Review Fix chats with Jon Airhart (Director of Product Operations, Capcom USA) who discusses the remastered versions of Dead Rising, Dead Rising 2 and Dead Rising 2: Off the Record, detailing what’s made them such special games and why they’ve stood the test of time.
An ode to classic zombie films with revolutionary gameplay, revisiting the original is a great way to experience the franchise before Dead Rising 4 hits shelves in December.
Review Fix: Was there a big outcry for a remaster of these two games? What was behind the decision?
Jon Airhart: Awhile back, there was an internal discussion around how to mark the 10th anniversary of Dead Rising. We knew Dead Rising 4 would be coming out a little bit after that 10th anniversary and we wanted to find a way to celebrate this great franchise. The original Dead Rising has only ever been released on Xbox 360 up to this point and we felt now would be a great chance for people who are new to the franchise to get familiar with the series roots. Similarly, releasing Dead Rising 2 and Dead Rising 2: Off the Record on current generation platforms gives fans a chance to catch up on the middle part of the series before Dead Rising 4 comes out.
Review Fix: Why do you think these games that stood the test of time so well?

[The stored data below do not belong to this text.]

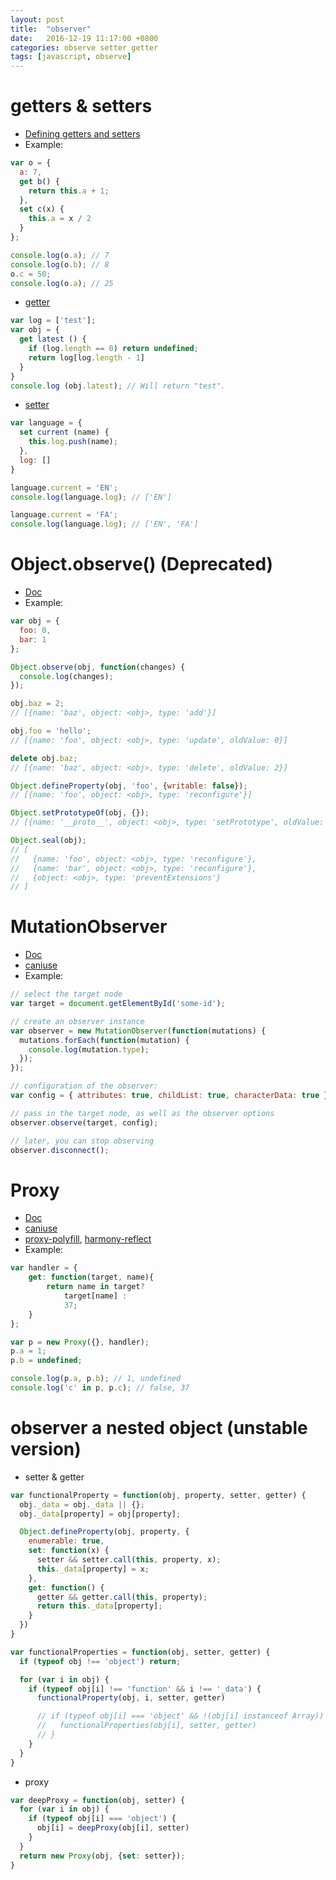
 ```yaml
---
layout: post
title:  "observer"
date:   2016-12-19 11:17:00 +0800
categories: observe setter getter
tags: [javascript, observe]
---
```


# getters & setters
* [Defining getters and setters](https://developer.mozilla.org/en-US/docs/Web/JavaScript/Guide/Working_with_Objects#Defining_getters_and_setters)
* Example:

```js
var o = {
  a: 7,
  get b() {
    return this.a + 1;
  },
  set c(x) {
    this.a = x / 2
  }
};

console.log(o.a); // 7
console.log(o.b); // 8
o.c = 50;
console.log(o.a); // 25
```
* [getter](https://developer.mozilla.org/en-US/docs/Web/JavaScript/Reference/Functions/get)

```js
var log = ['test'];
var obj = {
  get latest () {
    if (log.length == 0) return undefined;
    return log[log.length - 1]
  }
}
console.log (obj.latest); // Will return "test".
```
* [setter](https://developer.mozilla.org/en/docs/Web/JavaScript/Reference/Functions/set)

```js
var language = {
  set current (name) {
    this.log.push(name);
  },
  log: []
}

language.current = 'EN';
console.log(language.log); // ['EN']

language.current = 'FA';
console.log(language.log); // ['EN', 'FA']
```

# Object.observe()  (Deprecated)
* [Doc](https://developer.mozilla.org/en/docs/Web/JavaScript/Reference/Global_Objects/Object/observe)
* Example:

```js
var obj = {
  foo: 0,
  bar: 1
};

Object.observe(obj, function(changes) {
  console.log(changes);
});

obj.baz = 2;
// [{name: 'baz', object: <obj>, type: 'add'}]

obj.foo = 'hello';
// [{name: 'foo', object: <obj>, type: 'update', oldValue: 0}]

delete obj.baz;
// [{name: 'baz', object: <obj>, type: 'delete', oldValue: 2}]

Object.defineProperty(obj, 'foo', {writable: false});
// [{name: 'foo', object: <obj>, type: 'reconfigure'}]

Object.setPrototypeOf(obj, {});
// [{name: '__proto__', object: <obj>, type: 'setPrototype', oldValue: <prototype>}]

Object.seal(obj);
// [
//   {name: 'foo', object: <obj>, type: 'reconfigure'},
//   {name: 'bar', object: <obj>, type: 'reconfigure'},
//   {object: <obj>, type: 'preventExtensions'}
// ]
```

# MutationObserver

* [Doc](https://developer.mozilla.org/en-US/docs/Web/API/MutationObserver)
* [caniuse](http://caniuse.com/#search=Mutation%20Observer)
* Example:

```js
// select the target node
var target = document.getElementById('some-id');

// create an observer instance
var observer = new MutationObserver(function(mutations) {
  mutations.forEach(function(mutation) {
    console.log(mutation.type);
  });    
});

// configuration of the observer:
var config = { attributes: true, childList: true, characterData: true };

// pass in the target node, as well as the observer options
observer.observe(target, config);

// later, you can stop observing
observer.disconnect();
```

# Proxy

* [Doc](https://developer.mozilla.org/en/docs/Web/JavaScript/Reference/Global_Objects/Proxy)
* [caniuse](http://caniuse.com/#search=Proxy)
* [proxy-polyfill](https://github.com/GoogleChrome/proxy-polyfill), [harmony-reflect](https://github.com/tvcutsem/harmony-reflect)
* Example:

```js
var handler = {
    get: function(target, name){
        return name in target?
            target[name] :
            37;
    }
};

var p = new Proxy({}, handler);
p.a = 1;
p.b = undefined;

console.log(p.a, p.b); // 1, undefined
console.log('c' in p, p.c); // false, 37
```

# observer a nested object (unstable version)

* setter & getter

```js
var functionalProperty = function(obj, property, setter, getter) {
  obj._data = obj._data || {};
  obj._data[property] = obj[property];

  Object.defineProperty(obj, property, {
    enumerable: true,
    set: function(x) {
      setter && setter.call(this, property, x);
      this._data[property] = x;
    },
    get: function() {
      getter && getter.call(this, property);
      return this._data[property];
    }
  })
}

var functionalProperties = function(obj, setter, getter) {
  if (typeof obj !== 'object') return;

  for (var i in obj) {
    if (typeof obj[i] !== 'function' && i !== '_data') {
      functionalProperty(obj, i, setter, getter)

      // if (typeof obj[i] === 'object' && !(obj[i] instanceof Array)) {
      //   functionalProperties(obj[i], setter, getter)
      // }
    }
  }
}
```

* proxy

```js
var deepProxy = function(obj, setter) {
  for (var i in obj) {
    if (typeof obj[i] === 'object') {
      obj[i] = deepProxy(obj[i], setter)
    }
  }
  return new Proxy(obj, {set: setter});
}
```
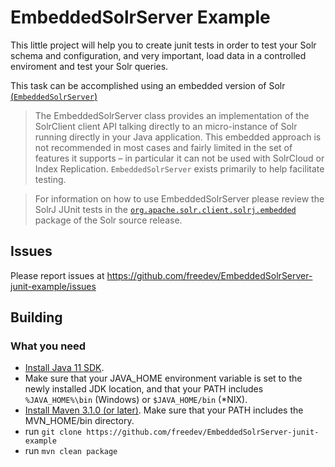 # EmbeddedSolrServer Example

This little project will help you to create junit tests in order to test your Solr schema and configuration, and very important, load data in a controlled enviroment and test your Solr queries.

This task can be accomplished using an embedded version of Solr [(`EmbeddedSolrServer`)](https://lucene.apache.org/solr/guide/7_0/using-solrj.html#embeddedsolrserver)

> The EmbeddedSolrServer class provides an implementation of the SolrClient client API talking directly to an micro-instance of Solr running directly in your Java application. This embedded approach is not recommended in most cases and fairly limited in the set of features it supports – in particular it can not be used with SolrCloud or Index Replication. `EmbeddedSolrServer` exists primarily to help facilitate testing.

> For information on how to use EmbeddedSolrServer please review the SolrJ JUnit tests in the [`org.apache.solr.client.solrj.embedded`](https://github.com/apache/lucene-solr/tree/master/solr/core/src/test/org/apache/solr/client/solrj/embedded) package of the Solr source release.

## Issues
Please report issues at https://github.com/freedev/EmbeddedSolrServer-junit-example/issues

## Building
### What you need ###
* [Install Java 11 SDK](http://www.oracle.com/technetwork/java/javase/downloads/index.html).
* Make sure that your JAVA\_HOME environment variable is set to the newly installed JDK location, and that your PATH includes ```%JAVA_HOME%\bin``` (Windows) or ```$JAVA_HOME/bin``` (\*NIX).
* [Install Maven 3.1.0 \(or later\)](http://maven.apache.org/download.html). Make sure that your PATH includes the MVN\_HOME/bin directory.
* run ```git clone https://github.com/freedev/EmbeddedSolrServer-junit-example```
* run ```mvn clean package```
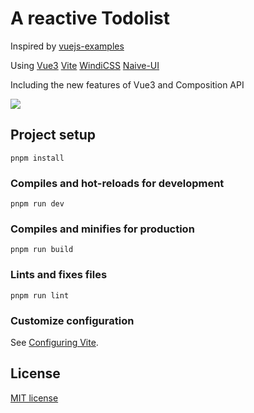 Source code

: # A reactive Todolist 

Inspired by [vuejs-examples](https://github.com/zxuqian/vuejs-examples)

Using [Vue3](https://v3.vuejs.org/) [Vite](https://vitejs.dev/) [WindiCSS](https://windicss.org/) [Naive-UI](https://www.naiveui.com/zh-CN/os-theme) 

Including the new features of Vue3 and Composition API

![](https://imgs-1257448213.file.myqcloud.com/%E6%88%AA%E5%B1%8F2021-09-20%20%E4%B8%8B%E5%8D%883.39.14.png)

## Project setup
```
pnpm install
```

### Compiles and hot-reloads for development
```
pnpm run dev
```

### Compiles and minifies for production
```
pnpm run build
```

### Lints and fixes files
```
pnpm run lint
```

### Customize configuration
See [Configuring Vite](https://vitejs.dev/config/).



## License

[MIT license](https://opensource.org/licenses/MIT) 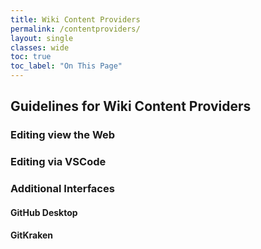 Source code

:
 ```yaml
---
title: Wiki Content Providers
permalink: /contentproviders/
layout: single
classes: wide
toc: true
toc_label: "On This Page"
---
```


## Guidelines for Wiki Content Providers

### Editing view the Web


### Editing via VSCode



### Additional Interfaces
#### GitHub Desktop
#### GitKraken
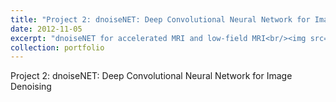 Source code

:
 ```yaml
---
title: "Project 2: dnoiseNET: Deep Convolutional Neural Network for Image Denoising"
date: 2012-11-05
excerpt: "dnoiseNET for accelerated MRI and low-field MRI<br/><img src='/images/500x300.png'>"
collection: portfolio
---
```


Project 2: dnoiseNET: Deep Convolutional Neural Network for Image Denoising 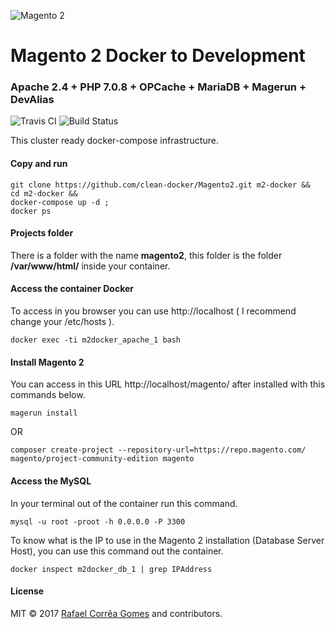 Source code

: ![Magento 2](https://cdn.rawgit.com/rafaelstz/magento2-snippets-visualstudio/master/images/icon.png)

#  Magento 2 Docker to Development

### Apache 2.4 + PHP 7.0.8 + OPCache + MariaDB + Magerun + DevAlias

![Travis CI](https://travis-ci.org/clean-docker/Magento2.svg?branch=master)
![Build Status](https://images.microbadger.com/badges/image/rafaelcgstz/magento2.svg)

This cluster ready docker-compose infrastructure.

#### Copy and run

```
git clone https://github.com/clean-docker/Magento2.git m2-docker &&
cd m2-docker &&
docker-compose up -d ;
docker ps
```

#### Projects folder

There is a folder with the name **magento2**, this folder is the folder **/var/www/html/** inside your container.

#### Access the container Docker

To access in you browser you can use http://localhost ( I recommend change your /etc/hosts ).

```
docker exec -ti m2docker_apache_1 bash
```

#### Install Magento 2

You can access in this URL http://localhost/magento/ after installed with this commands below.

```
magerun install
```

OR

```
composer create-project --repository-url=https://repo.magento.com/ magento/project-community-edition magento
```

#### Access the MySQL

In your terminal out of the container run this command.

```
mysql -u root -proot -h 0.0.0.0 -P 3300
```

To know what is the IP to use in the Magento 2 installation (Database Server Host), you can use this command out the container.

```
docker inspect m2docker_db_1 | grep IPAddress
```

#### License

MIT © 2017 [Rafael Corrêa Gomes](https://github.com/rafaelstz/) and contributors.
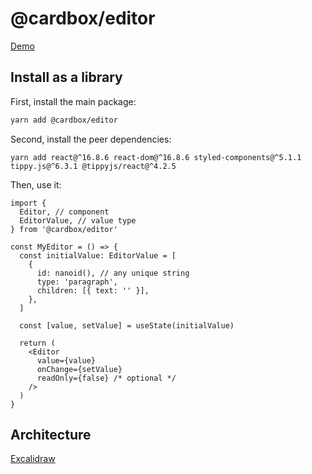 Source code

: # @cardbox/editor

[Demo](https://cardbox.github.io/editor/)

## Install as a library

First, install the main package:

```sh
yarn add @cardbox/editor
```

Second, install the peer dependencies:

```
yarn add react@^16.8.6 react-dom@^16.8.6 styled-components@^5.1.1 tippy.js@^6.3.1 @tippyjs/react@^4.2.5
```

Then, use it:

```tsx
import {
  Editor, // component
  EditorValue, // value type
} from '@cardbox/editor'

const MyEditor = () => {
  const initialValue: EditorValue = [
    {
      id: nanoid(), // any unique string
      type: 'paragraph',
      children: [{ text: '' }],
    },
  ]

  const [value, setValue] = useState(initialValue)

  return (
    <Editor
      value={value}
      onChange={setValue} 
      readOnly={false} /* optional */
    />
  )
}
```

## Architecture

[Excalidraw](https://excalidraw.com/#json=4811335044956160,DJxYluN2Ua3_wl756Fv62A)
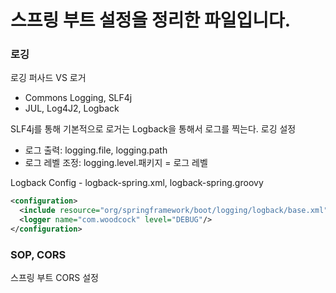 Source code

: # 스프링 부트 설정을 정리한 파일입니다.
### 로깅
로깅 퍼사드 VS 로거
- Commons Logging, SLF4j
- JUL, Log4J2, Logback

SLF4j를 통해 기본적으로 로거는 Logback을 통해서 로그를 찍는다.
로깅 설정
- 로그 출력: logging.file, logging.path
- 로그 레벨 조정: logging.level.패키지 = 로그 레벨

Logback Config - logback-spring.xml, logback-spring.groovy

``` xml
<configuration>
  <include resource="org/springframework/boot/logging/logback/base.xml"/>
  <logger name="com.woodcock" level="DEBUG"/>
</configuration>
```

### SOP, CORS
스프링 부트 CORS 설정

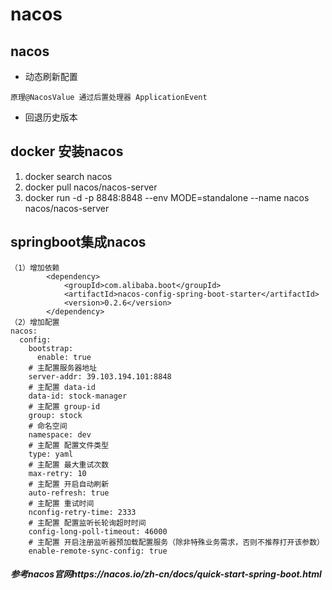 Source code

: # nacos

## nacos

- 动态刷新配置

```
原理@NacosValue 通过后置处理器 ApplicationEvent
```

- 回退历史版本

## docker 安装nacos

1. docker search nacos
2. docker pull nacos/nacos-server
3. docker run -d -p 8848:8848 --env MODE=standalone --name nacos nacos/nacos-server

## springboot集成nacos

```
（1）增加依赖
        <dependency>
            <groupId>com.alibaba.boot</groupId>
            <artifactId>nacos-config-spring-boot-starter</artifactId>
            <version>0.2.6</version>
        </dependency>
（2）增加配置
nacos:
  config:
    bootstrap:
      enable: true
    # 主配置服务器地址
    server-addr: 39.103.194.101:8848
    # 主配置 data-id
    data-id: stock-manager
    # 主配置 group-id
    group: stock
    # 命名空间
    namespace: dev
    # 主配置 配置文件类型
    type: yaml
    # 主配置 最大重试次数
    max-retry: 10
    # 主配置 开启自动刷新
    auto-refresh: true
    # 主配置 重试时间
    nconfig-retry-time: 2333
    # 主配置 配置监听长轮询超时时间
    config-long-poll-timeout: 46000
    # 主配置 开启注册监听器预加载配置服务（除非特殊业务需求，否则不推荐打开该参数）
    enable-remote-sync-config: true

```

##### 参考nacos官网https://nacos.io/zh-cn/docs/quick-start-spring-boot.html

Airhart: DR1, 2 and Off the Record are all very unique in terms of their structure and gameplay. There were no games at the time that put as many zombies on screen, and allowed you to kill them in so many crazy, gory and creative ways and that fun factor is still really unique to the series. In terms of structure, the game’s hard and fast timeline puts a lot of pressure on the player to get things done quickly and to spend time learning the environment. These are games that ask the player to bring a lot to the experience. Also, the characters of Frank West and Chuck Greene are classic Capcom characters through and through. To me, when I think of CAPCOM DNA, I think of unique and awesome characters more than anything. These two protagonists definitely fit that bill.
Review Fix: What is the biggest difference in the remastered versions from the standard versions away from the enhanced visuals?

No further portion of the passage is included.